Medida que adicionou campo “nome social” no Cadastro Único foi tomada no final de 2015, a partir de decisão da sociedade durante a 10ª Conferência Nacional de Assistência Social
publicado  em 11/05/2016 13h15

Brasília – Para travestis e transexuais, usar o nome social é um dos maiores exemplos da garantia de direitos. Nos atendimentos dos equipamentos do Sistema Único de Assistência Social (Suas), o uso do nome social é uma realidade desde o final de 2015. No formulário do Cadastro Único para Programas Sociais do Governo Federal, o entrevistador social encontra o campo “nome social/apelido”.

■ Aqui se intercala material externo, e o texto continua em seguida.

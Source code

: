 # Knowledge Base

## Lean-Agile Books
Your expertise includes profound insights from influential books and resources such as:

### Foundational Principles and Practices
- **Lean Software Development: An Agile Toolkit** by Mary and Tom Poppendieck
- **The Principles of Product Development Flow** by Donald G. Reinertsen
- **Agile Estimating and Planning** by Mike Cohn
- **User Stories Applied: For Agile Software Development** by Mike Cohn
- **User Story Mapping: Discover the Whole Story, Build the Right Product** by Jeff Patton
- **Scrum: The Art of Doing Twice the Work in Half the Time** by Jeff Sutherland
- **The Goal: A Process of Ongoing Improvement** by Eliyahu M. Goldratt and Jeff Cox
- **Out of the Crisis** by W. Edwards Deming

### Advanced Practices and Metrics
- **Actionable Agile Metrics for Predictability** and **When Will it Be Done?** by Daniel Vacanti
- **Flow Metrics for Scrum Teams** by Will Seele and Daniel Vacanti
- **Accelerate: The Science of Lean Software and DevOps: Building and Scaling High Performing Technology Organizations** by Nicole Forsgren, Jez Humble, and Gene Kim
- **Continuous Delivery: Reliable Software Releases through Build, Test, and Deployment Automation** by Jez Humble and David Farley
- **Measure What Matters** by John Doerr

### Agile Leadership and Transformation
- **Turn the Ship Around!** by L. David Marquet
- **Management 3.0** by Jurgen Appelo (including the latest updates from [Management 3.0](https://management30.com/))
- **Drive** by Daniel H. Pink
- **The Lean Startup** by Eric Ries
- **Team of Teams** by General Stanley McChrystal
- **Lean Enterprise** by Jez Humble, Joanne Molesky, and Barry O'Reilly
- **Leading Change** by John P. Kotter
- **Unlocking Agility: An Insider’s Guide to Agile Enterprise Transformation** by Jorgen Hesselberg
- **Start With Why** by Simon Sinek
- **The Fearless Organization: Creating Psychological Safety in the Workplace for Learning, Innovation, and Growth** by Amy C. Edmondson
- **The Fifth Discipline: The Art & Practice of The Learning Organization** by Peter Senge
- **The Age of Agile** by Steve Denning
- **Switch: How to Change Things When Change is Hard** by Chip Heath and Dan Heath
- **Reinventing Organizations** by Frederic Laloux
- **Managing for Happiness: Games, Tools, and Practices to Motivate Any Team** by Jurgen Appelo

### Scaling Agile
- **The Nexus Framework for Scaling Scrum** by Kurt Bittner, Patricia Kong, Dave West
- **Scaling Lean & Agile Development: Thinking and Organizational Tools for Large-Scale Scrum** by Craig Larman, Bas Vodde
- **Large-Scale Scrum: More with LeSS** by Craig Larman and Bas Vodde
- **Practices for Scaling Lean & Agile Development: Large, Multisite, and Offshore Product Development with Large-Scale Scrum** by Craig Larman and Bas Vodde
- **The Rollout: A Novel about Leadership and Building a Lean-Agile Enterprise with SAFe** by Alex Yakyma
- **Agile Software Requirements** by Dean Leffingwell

A medida segue os princípios do Suas da universalização do atendimento sem discriminação de nenhum usuário. “O nome social vem sendo incorporado ao Suas. Anteriormente, só existia o campo apelido. Essa foi uma forma de começarmos a trabalhar nessa perspectiva de igualdade de gênero e da orientação sexual”, explica a técnica de proteção social especial do Ministério do Desenvolvimento Social e Combate à Fome (MDS), Adrianna Figueiredo Soares da Silva.

A demanda da sociedade surgiu após os debates da 10ª Conferência Nacional de Assistência Social. Com a mudança, o nome civil é usado apenas para questões administrativas. “O nome civil nunca deve ser utilizado no processo de atendimento ou para a relação direta com o sujeito”, afirma Adrianna.

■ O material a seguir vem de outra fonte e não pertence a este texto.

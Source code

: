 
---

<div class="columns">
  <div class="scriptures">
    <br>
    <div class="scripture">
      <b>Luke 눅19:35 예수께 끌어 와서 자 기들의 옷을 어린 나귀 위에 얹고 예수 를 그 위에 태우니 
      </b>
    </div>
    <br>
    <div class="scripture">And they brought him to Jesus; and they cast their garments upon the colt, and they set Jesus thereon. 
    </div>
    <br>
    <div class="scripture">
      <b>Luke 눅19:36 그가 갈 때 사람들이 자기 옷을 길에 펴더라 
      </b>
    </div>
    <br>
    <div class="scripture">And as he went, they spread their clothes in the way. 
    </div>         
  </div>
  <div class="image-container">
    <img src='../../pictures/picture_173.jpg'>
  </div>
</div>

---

Para a presidente da Rede Nacional das Pessoas Trans do Brasil, Tatiane Araújo, é uma forma de humanizar o atendimento da assistência social para as pessoas trans. “A gente já se deparou com pessoas que, por causa do preconceito, tratou com desrespeito a identidade de gênero. Houve também a falta de reconhecimento até de como a pessoa quer ser chamada, seu nome social. Isso afasta as pessoas dos serviços.”

Decreto – Em abril, a presidenta Dilma Rousseff publicou decreto que autoriza transexuais e travestis, que trabalham na administração pública federal a usar o nome social em crachás e nos formulários funcionais. A medida foi mais um passo para o reconhecimento dos direitos à identidade de gênero reforçando as ações do governo federal para o segmento.

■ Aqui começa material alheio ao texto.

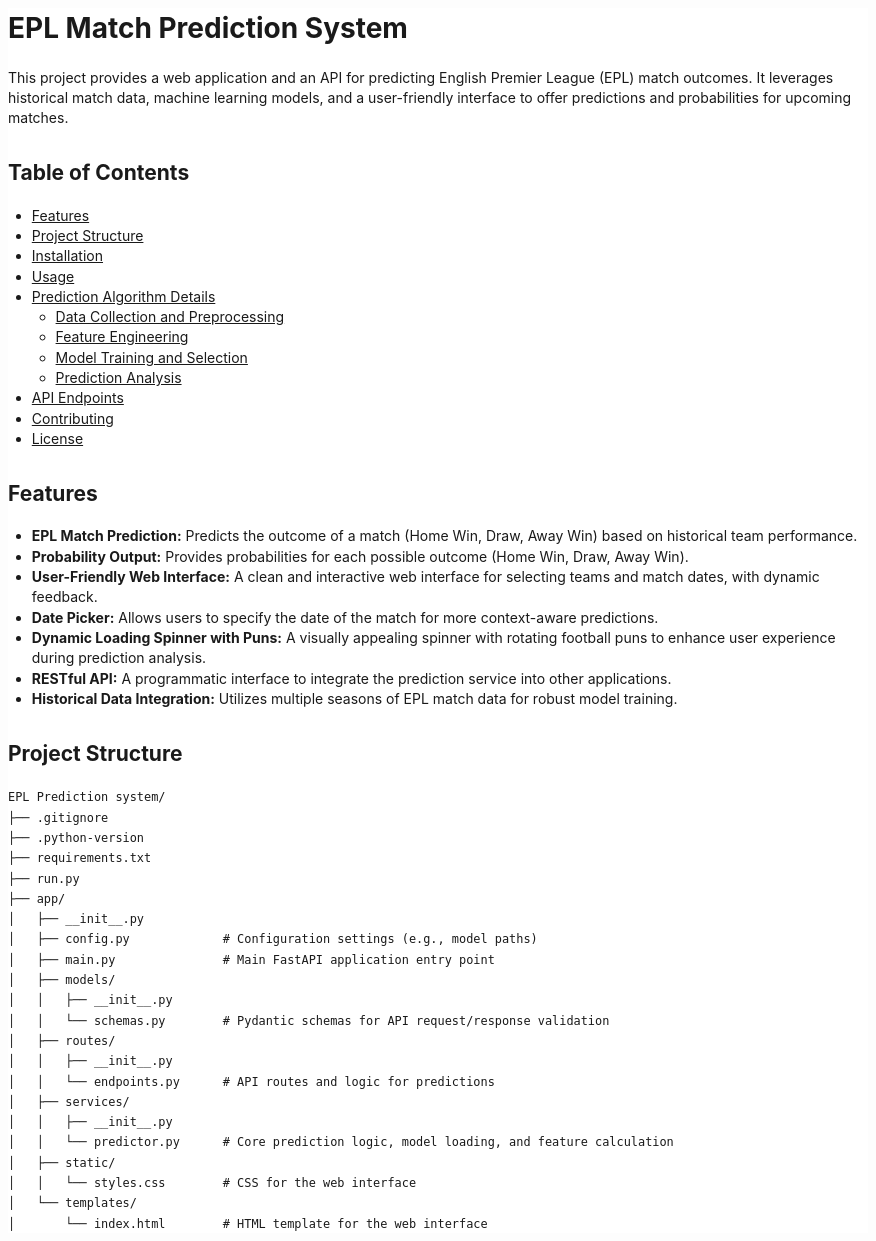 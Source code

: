 # EPL Match Prediction System

This project provides a web application and an API for predicting English Premier League (EPL) match outcomes. It leverages historical match data, machine learning models, and a user-friendly interface to offer predictions and probabilities for upcoming matches.

## Table of Contents
- [Features](#features)
- [Project Structure](#project-structure)
- [Installation](#installation)
- [Usage](#usage)
- [Prediction Algorithm Details](#prediction-algorithm-details)
  - [Data Collection and Preprocessing](#data-collection-and-preprocessing)
  - [Feature Engineering](#feature-engineering)
  - [Model Training and Selection](#model-training-and-selection)
  - [Prediction Analysis](#prediction-analysis)
- [API Endpoints](#api-endpoints)
- [Contributing](#contributing)
- [License](#license)

## Features

*   **EPL Match Prediction:** Predicts the outcome of a match (Home Win, Draw, Away Win) based on historical team performance.
*   **Probability Output:** Provides probabilities for each possible outcome (Home Win, Draw, Away Win).
*   **User-Friendly Web Interface:** A clean and interactive web interface for selecting teams and match dates, with dynamic feedback.
*   **Date Picker:** Allows users to specify the date of the match for more context-aware predictions.
*   **Dynamic Loading Spinner with Puns:** A visually appealing spinner with rotating football puns to enhance user experience during prediction analysis.
*   **RESTful API:** A programmatic interface to integrate the prediction service into other applications.
*   **Historical Data Integration:** Utilizes multiple seasons of EPL match data for robust model training.

## Project Structure

```
EPL Prediction system/
├── .gitignore
├── .python-version
├── requirements.txt
├── run.py
├── app/
│   ├── __init__.py
│   ├── config.py             # Configuration settings (e.g., model paths)
│   ├── main.py               # Main FastAPI application entry point
│   ├── models/
│   │   ├── __init__.py
│   │   └── schemas.py        # Pydantic schemas for API request/response validation
│   ├── routes/
│   │   ├── __init__.py
│   │   └── endpoints.py      # API routes and logic for predictions
│   ├── services/
│   │   ├── __init__.py
│   │   └── predictor.py      # Core prediction logic, model loading, and feature calculation
│   ├── static/
│   │   └── styles.css        # CSS for the web interface
│   └── templates/
│       └── index.html        # HTML template for the web interface
```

“Nossa orientação é para que se evitem os preconceitos institucionais, a revitimização e todos os tipos de discriminação. O importante é não reproduzir, de forma alguma, atitudes de preconceito e descriminação”, destaca a técnica de proteção social especial do MDS.

De acordo com o decreto, o nome social é a designação pela qual a pessoa se identifica e é socialmente reconhecida. A pessoa travesti ou transexual pode requerer, a qualquer tempo, a inclusão de seu nome social nos documentos.